The minister for disabled people has invited ridicule after giving his first major interview since his appointment to a senior civil servant in his own department.
Justin Tomlinson was appointed as minister in mid-May, but in three months he does not appear to have submitted himself to a single serious interview with a journalist about disability issues.
Disability News Service first submitted a request to the Department for Work and Pensions (DWP) press office in May to interview Tomlinson about issues such as the much-mocked Disability Confident campaign, personal independence payment reforms and cuts, and the troubled Access to Work scheme.
Another interview request was submitted on 26 June, through the department’s ministerial correspondence email address, but so far there has been no response from Tomlinson’s office.

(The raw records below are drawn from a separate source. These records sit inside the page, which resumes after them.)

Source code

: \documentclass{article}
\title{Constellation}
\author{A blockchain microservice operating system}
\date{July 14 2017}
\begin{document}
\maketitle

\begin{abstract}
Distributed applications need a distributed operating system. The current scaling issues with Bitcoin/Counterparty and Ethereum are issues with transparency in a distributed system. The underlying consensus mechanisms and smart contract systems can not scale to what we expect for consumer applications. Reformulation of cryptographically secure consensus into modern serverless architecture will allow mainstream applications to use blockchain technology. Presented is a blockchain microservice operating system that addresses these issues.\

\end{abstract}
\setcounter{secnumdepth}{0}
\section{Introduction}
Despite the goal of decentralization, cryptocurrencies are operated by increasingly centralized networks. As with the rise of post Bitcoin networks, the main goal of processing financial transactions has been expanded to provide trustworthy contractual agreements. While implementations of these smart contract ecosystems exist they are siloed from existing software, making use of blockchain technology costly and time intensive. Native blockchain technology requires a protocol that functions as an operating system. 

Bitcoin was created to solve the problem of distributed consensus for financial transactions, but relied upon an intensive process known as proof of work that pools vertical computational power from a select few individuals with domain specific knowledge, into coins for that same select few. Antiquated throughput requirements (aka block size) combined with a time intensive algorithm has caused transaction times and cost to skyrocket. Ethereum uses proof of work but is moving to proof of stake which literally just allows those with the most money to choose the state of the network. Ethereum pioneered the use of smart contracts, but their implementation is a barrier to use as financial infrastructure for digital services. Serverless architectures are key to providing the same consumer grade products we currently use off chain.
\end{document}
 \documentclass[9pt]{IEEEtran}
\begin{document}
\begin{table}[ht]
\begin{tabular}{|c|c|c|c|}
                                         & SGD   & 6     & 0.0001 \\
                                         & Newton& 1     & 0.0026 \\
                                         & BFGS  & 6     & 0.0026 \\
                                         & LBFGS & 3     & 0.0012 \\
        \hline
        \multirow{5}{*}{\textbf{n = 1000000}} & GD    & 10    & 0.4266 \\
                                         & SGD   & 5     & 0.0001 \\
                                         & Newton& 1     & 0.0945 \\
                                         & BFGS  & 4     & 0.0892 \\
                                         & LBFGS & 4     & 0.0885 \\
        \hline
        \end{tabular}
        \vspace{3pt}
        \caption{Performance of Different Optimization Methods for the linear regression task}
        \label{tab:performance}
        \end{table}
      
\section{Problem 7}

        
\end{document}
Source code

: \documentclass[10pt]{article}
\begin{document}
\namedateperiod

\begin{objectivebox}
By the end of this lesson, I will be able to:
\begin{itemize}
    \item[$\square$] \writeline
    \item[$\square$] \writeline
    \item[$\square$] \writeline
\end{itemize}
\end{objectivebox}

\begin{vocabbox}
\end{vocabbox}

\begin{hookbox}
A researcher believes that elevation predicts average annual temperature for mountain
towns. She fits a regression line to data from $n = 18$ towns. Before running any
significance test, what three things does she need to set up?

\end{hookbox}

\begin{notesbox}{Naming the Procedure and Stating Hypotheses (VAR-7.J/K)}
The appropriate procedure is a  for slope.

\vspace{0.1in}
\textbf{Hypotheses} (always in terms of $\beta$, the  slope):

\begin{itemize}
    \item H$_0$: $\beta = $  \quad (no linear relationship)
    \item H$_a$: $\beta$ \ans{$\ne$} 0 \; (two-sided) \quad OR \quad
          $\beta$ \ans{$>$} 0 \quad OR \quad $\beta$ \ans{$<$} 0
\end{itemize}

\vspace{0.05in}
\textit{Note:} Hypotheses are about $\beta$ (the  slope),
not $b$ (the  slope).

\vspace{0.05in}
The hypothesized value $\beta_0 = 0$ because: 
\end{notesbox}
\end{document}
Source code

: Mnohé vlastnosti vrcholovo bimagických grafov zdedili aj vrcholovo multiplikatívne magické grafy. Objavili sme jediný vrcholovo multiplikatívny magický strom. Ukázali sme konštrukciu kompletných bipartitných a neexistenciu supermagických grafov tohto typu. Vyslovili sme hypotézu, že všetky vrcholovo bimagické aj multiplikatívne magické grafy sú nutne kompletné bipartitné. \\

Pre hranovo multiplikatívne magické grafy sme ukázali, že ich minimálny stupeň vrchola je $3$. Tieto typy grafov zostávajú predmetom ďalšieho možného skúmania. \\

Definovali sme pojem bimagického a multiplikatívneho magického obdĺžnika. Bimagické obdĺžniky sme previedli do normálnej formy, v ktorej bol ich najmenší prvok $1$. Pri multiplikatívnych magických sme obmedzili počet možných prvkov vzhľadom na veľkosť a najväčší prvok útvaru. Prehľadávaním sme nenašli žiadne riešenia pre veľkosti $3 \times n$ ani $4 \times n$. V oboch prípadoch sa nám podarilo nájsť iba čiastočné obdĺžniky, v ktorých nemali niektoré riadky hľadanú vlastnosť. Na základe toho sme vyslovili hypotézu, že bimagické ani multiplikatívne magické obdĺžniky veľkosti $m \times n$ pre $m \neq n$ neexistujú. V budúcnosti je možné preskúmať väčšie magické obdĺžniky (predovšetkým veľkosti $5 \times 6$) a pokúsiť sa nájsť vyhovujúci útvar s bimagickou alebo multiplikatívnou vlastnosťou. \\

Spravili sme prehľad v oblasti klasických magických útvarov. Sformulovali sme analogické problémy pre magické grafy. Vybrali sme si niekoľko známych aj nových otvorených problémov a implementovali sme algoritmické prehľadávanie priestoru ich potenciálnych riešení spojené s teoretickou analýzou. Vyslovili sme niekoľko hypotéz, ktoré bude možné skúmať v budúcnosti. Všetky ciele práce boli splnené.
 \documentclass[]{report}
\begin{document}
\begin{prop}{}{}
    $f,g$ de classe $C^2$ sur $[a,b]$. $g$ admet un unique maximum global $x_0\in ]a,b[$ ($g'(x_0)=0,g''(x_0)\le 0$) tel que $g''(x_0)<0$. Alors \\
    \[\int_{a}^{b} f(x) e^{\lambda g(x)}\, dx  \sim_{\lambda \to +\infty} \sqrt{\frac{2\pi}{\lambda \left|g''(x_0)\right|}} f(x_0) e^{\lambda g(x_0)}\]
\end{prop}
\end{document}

An internet search suggests that Tomlinson has not yet carried out a single interview about his role as minister for disabled people, other than with his local paper and a representative of the charity United Response.
But now his department has posted an interview in which Tomlinson answers questions put to him by Pat Russell, head of the Office for Disability Issues (ODI), which is part of DWP and his own ministerial portfolio.
Russell asks a series of questions which include inviting Tomlinson to comment on his ministerial role, his appreciation of the ODI, and his priorities as minister for disabled people.
The interview was posted on 6 August on the website of DWP’s own Disability Action Alliance – a network of mainly, but not solely, non-user-led organisations with an interest in disability issues – but does not appear to have been publicised via social media, or by the minister’s public relations team.
In the interview, Tomlinson says one of his priorities is to halve the disability employment gap, partly by raising the profile of the Disability Confident campaign, particularly with small businesses.
He says: “It’s getting to those smaller businesses, like when I used to have my own business, giving them the confidence to take somebody on.
“I know for those employers actually the opportunity it’s for them because there is a shortage of willing and skilled staff out there and actually there are lots and lots of disabled people who have the skills, who want to work, who want to contribute.
“All the evidence shows you give them that chance, you overcome what often are very, very small barriers, they will be very loyal, very good members of staff, and it’s a real opportunity for employers.”
He said much of his role as minister would be “looking at how I can influence other departments to make a real difference”.
And he said he could make the greatest difference to disabled people by “directly engaging with them, and with stakeholder groups, so that they can shape what my priorities are, what the government’s priorities are, and how we can change attitudes in society”.
He adds: “I am going to be as accessible as I can be, I am going to engage as often as I can.”
Other than brief comments about access and the built environment, the only other major area of concern he is asked about by his civil servant is disability hate crime, which he says is an “incredibly important and incredibly serious issue”, requires cross-government working with Robert Buckland, the solicitor general, and will be “a real key priority”.